En términos de Derecho Comparado observamos cómo muchas legislaciones sobre reproducción asistida que, en un inicio, contemplaban la primacía del derecho al anonimato del donante, han modificado este aspecto para otorgar mayor protección al derecho de las personas a conocer sus orígenes biológicos y, por tanto, su identidad. Así, en Suecia, Suiza, Austria, Islandia, Finlandia, Noruega, Países Bajos, Reino Unido, Bélgica o Nueva Zelanda no se permite el anonimato de los donantes, mientras que en España, Francia Grecia tiene mayor peso este último aspecto.

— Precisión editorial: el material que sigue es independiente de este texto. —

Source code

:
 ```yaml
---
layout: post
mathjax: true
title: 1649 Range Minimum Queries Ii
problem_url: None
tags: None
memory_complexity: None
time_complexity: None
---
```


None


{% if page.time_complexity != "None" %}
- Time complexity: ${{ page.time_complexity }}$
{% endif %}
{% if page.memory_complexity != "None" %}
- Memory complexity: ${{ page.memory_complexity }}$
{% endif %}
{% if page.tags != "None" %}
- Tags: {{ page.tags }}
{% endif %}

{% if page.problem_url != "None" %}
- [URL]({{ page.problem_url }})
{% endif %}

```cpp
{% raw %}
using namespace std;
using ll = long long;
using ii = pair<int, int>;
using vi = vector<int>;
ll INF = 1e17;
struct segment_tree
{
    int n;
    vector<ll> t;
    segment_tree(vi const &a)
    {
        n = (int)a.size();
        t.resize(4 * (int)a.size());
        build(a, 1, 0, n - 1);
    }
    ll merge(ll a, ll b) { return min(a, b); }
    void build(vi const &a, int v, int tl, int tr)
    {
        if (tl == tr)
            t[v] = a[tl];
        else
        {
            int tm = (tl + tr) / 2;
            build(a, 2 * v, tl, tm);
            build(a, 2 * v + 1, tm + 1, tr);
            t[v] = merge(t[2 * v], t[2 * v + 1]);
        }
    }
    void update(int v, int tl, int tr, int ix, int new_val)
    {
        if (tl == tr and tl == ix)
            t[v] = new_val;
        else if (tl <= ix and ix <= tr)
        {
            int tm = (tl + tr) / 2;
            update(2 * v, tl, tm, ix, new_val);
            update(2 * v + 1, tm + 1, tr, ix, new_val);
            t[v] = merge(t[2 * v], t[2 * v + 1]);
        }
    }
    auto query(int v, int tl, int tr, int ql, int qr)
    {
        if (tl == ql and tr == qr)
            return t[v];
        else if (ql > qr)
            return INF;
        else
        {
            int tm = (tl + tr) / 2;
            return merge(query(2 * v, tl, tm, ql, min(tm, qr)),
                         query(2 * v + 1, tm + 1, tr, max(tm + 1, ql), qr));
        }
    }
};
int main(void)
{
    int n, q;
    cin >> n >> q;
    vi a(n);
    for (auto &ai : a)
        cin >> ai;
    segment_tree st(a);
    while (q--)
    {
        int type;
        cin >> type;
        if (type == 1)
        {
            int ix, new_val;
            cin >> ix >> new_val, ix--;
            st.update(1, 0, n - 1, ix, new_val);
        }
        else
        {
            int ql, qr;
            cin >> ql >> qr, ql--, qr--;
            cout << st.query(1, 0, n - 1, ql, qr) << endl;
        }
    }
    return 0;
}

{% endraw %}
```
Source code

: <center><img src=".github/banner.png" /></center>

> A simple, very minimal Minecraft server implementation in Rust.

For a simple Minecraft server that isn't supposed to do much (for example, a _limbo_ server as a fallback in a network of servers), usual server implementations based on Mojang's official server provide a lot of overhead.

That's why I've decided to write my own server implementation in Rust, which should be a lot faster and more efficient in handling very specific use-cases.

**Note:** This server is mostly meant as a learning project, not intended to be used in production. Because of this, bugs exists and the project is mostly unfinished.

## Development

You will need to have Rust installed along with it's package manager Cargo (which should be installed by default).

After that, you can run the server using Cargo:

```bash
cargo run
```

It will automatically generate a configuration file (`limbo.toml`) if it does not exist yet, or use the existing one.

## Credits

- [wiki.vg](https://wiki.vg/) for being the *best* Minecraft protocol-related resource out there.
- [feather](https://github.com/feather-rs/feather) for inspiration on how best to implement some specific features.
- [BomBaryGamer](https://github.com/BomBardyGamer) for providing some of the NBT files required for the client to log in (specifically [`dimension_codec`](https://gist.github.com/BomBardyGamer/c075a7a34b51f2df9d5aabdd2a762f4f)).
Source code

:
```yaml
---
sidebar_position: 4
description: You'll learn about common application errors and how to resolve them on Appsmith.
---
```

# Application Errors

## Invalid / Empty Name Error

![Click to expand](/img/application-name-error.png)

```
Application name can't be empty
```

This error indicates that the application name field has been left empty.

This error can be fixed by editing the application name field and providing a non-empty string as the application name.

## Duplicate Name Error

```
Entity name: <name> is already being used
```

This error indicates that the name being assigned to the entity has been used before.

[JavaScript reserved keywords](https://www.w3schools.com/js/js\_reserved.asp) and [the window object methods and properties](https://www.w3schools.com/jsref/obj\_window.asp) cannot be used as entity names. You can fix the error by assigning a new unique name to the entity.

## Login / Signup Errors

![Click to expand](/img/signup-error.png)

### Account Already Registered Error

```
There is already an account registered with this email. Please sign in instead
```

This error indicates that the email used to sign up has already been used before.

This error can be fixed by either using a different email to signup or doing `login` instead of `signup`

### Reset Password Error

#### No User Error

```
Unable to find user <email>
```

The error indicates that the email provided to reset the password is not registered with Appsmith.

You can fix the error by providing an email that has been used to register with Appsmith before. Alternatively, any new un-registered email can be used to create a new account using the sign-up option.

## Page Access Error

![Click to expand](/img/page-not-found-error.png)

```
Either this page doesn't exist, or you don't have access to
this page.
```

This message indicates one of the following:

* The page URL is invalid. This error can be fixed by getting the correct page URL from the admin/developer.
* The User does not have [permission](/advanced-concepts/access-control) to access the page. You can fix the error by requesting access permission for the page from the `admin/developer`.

Resulta curioso cómo en el ámbito de la filiación por adopción, la normativa, no sólo refuerza el derecho del niño a conocer sus orígenes, sino que, en algunos casos, instan a las Administraciones Públicas a facilitar este derecho indicando que éstas “deben facilitar al adoptado, si los pide, los datos que tengan sobre su filiación biológica. A tal fin, debe iniciarse un procedimiento confidencial de mediación, previo a la revelación, en cuyo marco tanto el adoptado como su padre y su madre biológicos deben ser informados de las respectivas circunstancias familiares y sociales y de la actitud manifestada por la otra parte con relación al posible encuentro”( artículo 235-49.3 de la Ley 25/2010, de 29 de julio, del libro segundo del Código Civil de Catalunya) y obligan a los padres adoptivos a facilitar la información sobre la filiación a su hijo cuando éste cumpla los 12 años, o incluso antes, atendiendo a su madurez (artículo 235-50 del mismo texto legal).

En España, al margen de la discusión doctrinal no ha existido prácticamente actividad judicial al respecto -más allá de la Sentencia del TC que entendemos difícilmente aplicable a las nuevas realidades- pero en un futuro no muy lejano, los miles de ciudadanos concebidos mediante técnicas de reproducción asistida querrán, en muchos casos, conocer sus orígenes biológicos, y tendremos que estar preparados para defender estas pretensiones ante los Tribunales, en aras a conseguir una legislación adaptada a los nuevos tiempos, en que los nacidos mediante estas técnicas tengan los mismos derechos que los demás.